[[ The input, beginning ]]

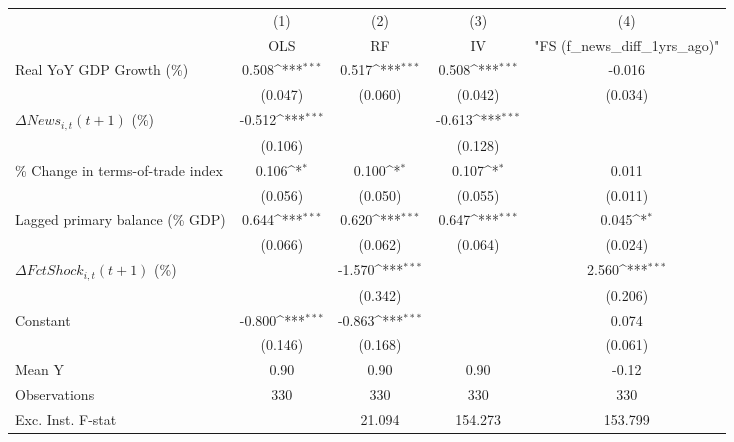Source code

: {
\def\sym#1{\ifmmode^{#1}\else\(^{#1}\)\fi}
\begin{tabular}{l*{4}{c}}
\toprule
                    &\multicolumn{1}{c}{(1)}&\multicolumn{1}{c}{(2)}&\multicolumn{1}{c}{(3)}&\multicolumn{1}{c}{(4)}\\
                    &\multicolumn{1}{c}{OLS}&\multicolumn{1}{c}{RF}&\multicolumn{1}{c}{IV}&\multicolumn{1}{c}{ "FS (f_news_diff_1yrs_ago)" }\\
\midrule
Real YoY GDP Growth (\%)&       0.508\sym{***}&       0.517\sym{***}&       0.508\sym{***}&      -0.016         \\
                    &     (0.047)         &     (0.060)         &     (0.042)         &     (0.034)         \\
\addlinespace
$ \Delta News_{i,t}(t+1)$ (\%)&      -0.512\sym{***}&                     &      -0.613\sym{***}&                     \\
                    &     (0.106)         &                     &     (0.128)         &                     \\
\addlinespace
\% Change in terms-of-trade index&       0.106\sym{*}  &       0.100\sym{*}  &       0.107\sym{*}  &       0.011         \\
                    &     (0.056)         &     (0.050)         &     (0.055)         &     (0.011)         \\
\addlinespace
Lagged primary balance (\% GDP)&       0.644\sym{***}&       0.620\sym{***}&       0.647\sym{***}&       0.045\sym{*}  \\
                    &     (0.066)         &     (0.062)         &     (0.064)         &     (0.024)         \\
\addlinespace
$ \Delta FctShock_{i,t}(t+1)$ (\%)&                     &      -1.570\sym{***}&                     &       2.560\sym{***}\\
                    &                     &     (0.342)         &                     &     (0.206)         \\
\addlinespace
Constant            &      -0.800\sym{***}&      -0.863\sym{***}&                     &       0.074         \\
                    &     (0.146)         &     (0.168)         &                     &     (0.061)         \\
\midrule
Mean Y              &        0.90         &        0.90         &        0.90         &       -0.12         \\
Observations        &         330         &         330         &         330         &         330         \\
Exc. Inst. F-stat   &                     &      21.094         &     154.273         &     153.799         \\
\bottomrule
\end{tabular}
}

[[ The input, end ]]

Task instructions:
Word for word, restate all of the data, but do not copy the pictures.

Response to this task:
Source code

: {
\def\sym#1{\ifmmode^{#1}\else\(^{#1}\)\fi}
\begin{tabular}{l*{4}{c}}
\toprule
                    &\multicolumn{1}{c}{(1)}&\multicolumn{1}{c}{(2)}&\multicolumn{1}{c}{(3)}&\multicolumn{1}{c}{(4)}\\
                    &\multicolumn{1}{c}{OLS}&\multicolumn{1}{c}{RF}&\multicolumn{1}{c}{IV}&\multicolumn{1}{c}{ "FS (f_news_diff_1yrs_ago)" }\\
\midrule
Real YoY GDP Growth (\%)&       0.508\sym{***}&       0.517\sym{***}&       0.508\sym{***}&      -0.016         \\
                    &     (0.047)         &     (0.060)         &     (0.042)         &     (0.034)         \\
\addlinespace
$ \Delta News_{i,t}(t+1)$ (\%)&      -0.512\sym{***}&                     &      -0.613\sym{***}&                     \\
                    &     (0.106)         &                     &     (0.128)         &                     \\
\addlinespace
\% Change in terms-of-trade index&       0.106\sym{*}  &       0.100\sym{*}  &       0.107\sym{*}  &       0.011         \\
                    &     (0.056)         &     (0.050)         &     (0.055)         &     (0.011)         \\
\addlinespace
Lagged primary balance (\% GDP)&       0.644\sym{***}&       0.620\sym{***}&       0.647\sym{***}&       0.045\sym{*}  \\
                    &     (0.066)         &     (0.062)         &     (0.064)         &     (0.024)         \\
\addlinespace
$ \Delta FctShock_{i,t}(t+1)$ (\%)&                     &      -1.570\sym{***}&                     &       2.560\sym{***}\\
                    &                     &     (0.342)         &                     &     (0.206)         \\
\addlinespace
Constant            &      -0.800\sym{***}&      -0.863\sym{***}&                     &       0.074         \\
                    &     (0.146)         &     (0.168)         &                     &     (0.061)         \\
\midrule
Mean Y              &        0.90         &        0.90         &        0.90         &       -0.12         \\
Observations        &         330         &         330         &         330         &         330         \\
Exc. Inst. F-stat   &                     &      21.094         &     154.273         &     153.799         \\
\bottomrule
\end{tabular}
}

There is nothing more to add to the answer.